▶ Material supplied
━━━━━━━━━━
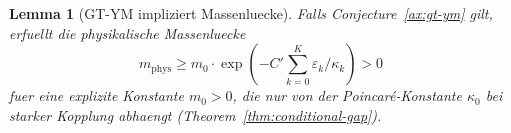 \documentclass[12pt,a4paper]{article}
\theoremstyle{definition}
\theoremstyle{plain}
\newtheorem{lemma}[definition]{Lemma}
\theoremstyle{remark}
\begin{document}
\begin{lemma}[GT-YM impliziert Massenluecke]\label{lem:gt-massgap}
Falls Conjecture~\ref{ax:gt-ym} gilt, erfuellt die physikalische Massenluecke
\begin{equation}
  m_{\mathrm{phys}} \geq m_0 \cdot \exp\!\left(-C' \sum_{k=0}^{K} \varepsilon_k / \kappa_k\right) > 0
\end{equation}
fuer eine explizite Konstante $m_0 > 0$, die nur von der Poincar\'e-Konstante $\kappa_0$ bei starker Kopplung abhaengt (Theorem~\ref{thm:conditional-gap}).
\end{lemma}

\end{document}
━━━━━━━━━━
▶ Try it
Copy each line above holding "Massenluecke".

▶ Result
\begin{lemma}[GT-YM impliziert Massenluecke]\label{lem:gt-massgap}
Falls Conjecture~\ref{ax:gt-ym} gilt, erfuellt die physikalische Massenluecke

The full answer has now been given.